Ship Type Classification by Convolutional Neural Networks with Auditory-like Mechanisms

Affiliations

Ship Type Classification by Convolutional Neural Networks with Auditory-like Mechanisms

Sheng Shen et al. Sensors (Basel). .

Abstract

Ship type classification with radiated noise helps monitor the noise of shipping around the hydrophone deployment site. This paper introduces a convolutional neural network with several auditory-like mechanisms for ship type classification. The proposed model mainly includes a cochlea model and an auditory center model. In cochlea model, acoustic signal decomposition at basement membrane is implemented by time convolutional layer with auditory filters and dilated convolutions. The transformation of neural patterns at hair cells is modeled by a time frequency conversion layer to extract auditory features.
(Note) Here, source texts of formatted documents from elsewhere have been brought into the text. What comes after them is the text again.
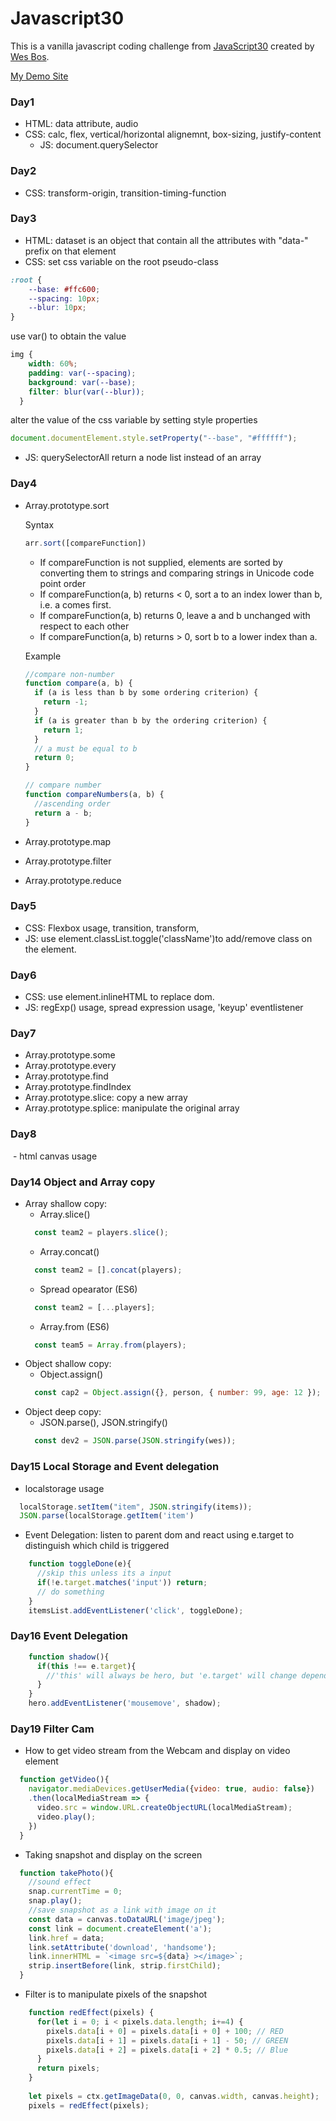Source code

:   # Javascript30

This is a vanilla javascript coding challenge from [JavaScript30](https://javascript30.com/) created by [Wes Bos](https://github.com/wesbos).

[My Demo Site](https://tkforce.github.io/javascript30/)

### Day1
  - HTML: data attribute, audio
  - CSS: calc, flex, vertical/horizontal alignemnt, box-sizing, justify-content
    - JS: document.querySelector


### Day2
  - CSS: transform-origin, transition-timing-function


### Day3
  - HTML: dataset is an object that contain all the attributes with "data-" prefix on that element
  - CSS: 
  set css variable on the root pseudo-class    
  ```css
  :root {
      --base: #ffc600;
      --spacing: 10px;
      --blur: 10px;
  }
  ```
  use var() to obtain the value
  ```css
  img {
      width: 60%;
      padding: var(--spacing);
      background: var(--base);
      filter: blur(var(--blur));
    }
  ```
  alter the value of the css variable by setting style properties
  ```javascript
  document.documentElement.style.setProperty("--base", "#ffffff");
  ```
  - JS: querySelectorAll return a node list instead of an array

### Day4
  - Array.prototype.sort
    
    Syntax
    ```javascript 
    arr.sort([compareFunction])
    ```
    - If compareFunction is not supplied, elements are sorted by converting them to strings and comparing strings in Unicode code point order
    - If compareFunction(a, b) returns < 0, sort a to an index lower than b, i.e. a comes first.
    - If compareFunction(a, b) returns 0, leave a and b unchanged with respect to each other
    - If compareFunction(a, b) returns > 0, sort b to a lower index than a.

    Example
    ```javascript
    //compare non-number
    function compare(a, b) {
      if (a is less than b by some ordering criterion) {
        return -1;
      }
      if (a is greater than b by the ordering criterion) {
        return 1;
      }
      // a must be equal to b
      return 0;
    }
    
    // compare number
    function compareNumbers(a, b) {
      //ascending order
      return a - b;
    }
    ```
    
    
  - Array.prototype.map 
  - Array.prototype.filter 
  - Array.prototype.reduce

### Day5
  - CSS: Flexbox usage, transition, transform,
  - JS: use element.classList.toggle('className')to add/remove class on the element.


### Day6
  - CSS: use element.inlineHTML to replace dom.
  - JS: regExp() usage, spread expression usage, 'keyup' eventlistener
  

### Day7
  - Array.prototype.some 
  - Array.prototype.every 
  - Array.prototype.find
  - Array.prototype.findIndex
  - Array.prototype.slice: copy a new array
  - Array.prototype.splice: manipulate the original array

### Day8
  - html canvas usage

### Day14 Object and Array copy
  - Array shallow copy:  
    - Array.slice()
    ```javascript
      const team2 = players.slice();
    ```
    - Array.concat()
    ```javascript
      const team2 = [].concat(players);
    ```   
    - Spread opearator (ES6)
    ```javascript
      const team2 = [...players];
    ```
    - Array.from (ES6)
    ```javascript
      const team5 = Array.from(players);
     ```
  - Object shallow copy:
    - Object.assign()
    ```javascript
      const cap2 = Object.assign({}, person, { number: 99, age: 12 });
    ```
  - Object deep copy:
    - JSON.parse(), JSON.stringify()
    ```javascript
      const dev2 = JSON.parse(JSON.stringify(wes));
    ```
    
### Day15 Local Storage and Event delegation
  - localstorage usage
  ```javascript
    localStorage.setItem("item", JSON.stringify(items));
    JSON.parse(localStorage.getItem('item')
  ```
  - Event Delegation: listen to parent dom and react using e.target to distinguish which child is triggered  
  ```javascript
      function toggleDone(e){
        //skip this unless its a input 
        if(!e.target.matches('input')) return;
        // do something
      }  
      itemsList.addEventListener('click', toggleDone);
  ```

### Day16 Event Delegation
```javascript 
    function shadow(){   
      if(this !== e.target){
        //'this' will always be hero, but 'e.target' will change depends on which element(child) is being hoverd
      }
    }
    hero.addEventListener('mousemove', shadow);
```
### Day19 Filter Cam
  - How to get video stream from the Webcam and display on video element
  ```javascript
    function getVideo(){
      navigator.mediaDevices.getUserMedia({video: true, audio: false})
      .then(localMediaStream => {
        video.src = window.URL.createObjectURL(localMediaStream);
        video.play();
      })
    }
  ```
  - Taking snapshot and display on the screen
  ```javascript
    function takePhoto(){
      //sound effect
      snap.currentTime = 0;
      snap.play();
      //save snapshot as a link with image on it
      const data = canvas.toDataURL('image/jpeg');
      const link = document.createElement('a');
      link.href = data;
      link.setAttribute('download', 'handsome');
      link.innerHTML = `<image src=${data} ></image>`;
      strip.insertBefore(link, strip.firstChild);
    }
  ```
  - Filter is to manipulate pixels of the snapshot
  ```javascript
      function redEffect(pixels) {
        for(let i = 0; i < pixels.data.length; i+=4) {
          pixels.data[i + 0] = pixels.data[i + 0] + 100; // RED
          pixels.data[i + 1] = pixels.data[i + 1] - 50; // GREEN
          pixels.data[i + 2] = pixels.data[i + 2] * 0.5; // Blue
        }
        return pixels;
      }
      
      let pixels = ctx.getImageData(0, 0, canvas.width, canvas.height);
      pixels = redEffect(pixels);
  ```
In the auditory center model, auditory features are first selectively emphasized in a supervised manner. Then, spectro-temporal patterns are extracted by deep architecture with multistage auditory mechanisms. The whole model is optimized with an objective function of ship type classification to form the plasticity of the auditory system. The contributions compared with an auditory inspired convolutional neural network include the improvements in dilated convolutions, deep architecture and target layer. The proposed model can extract auditory features from a raw hydrophone signal and identify types of ships under different working conditions. The model achieved a classification accuracy of 87.2% on four ship types and ocean background noise.

Keywords: machine learning; neural network; ship radiated noise; underwater acoustics.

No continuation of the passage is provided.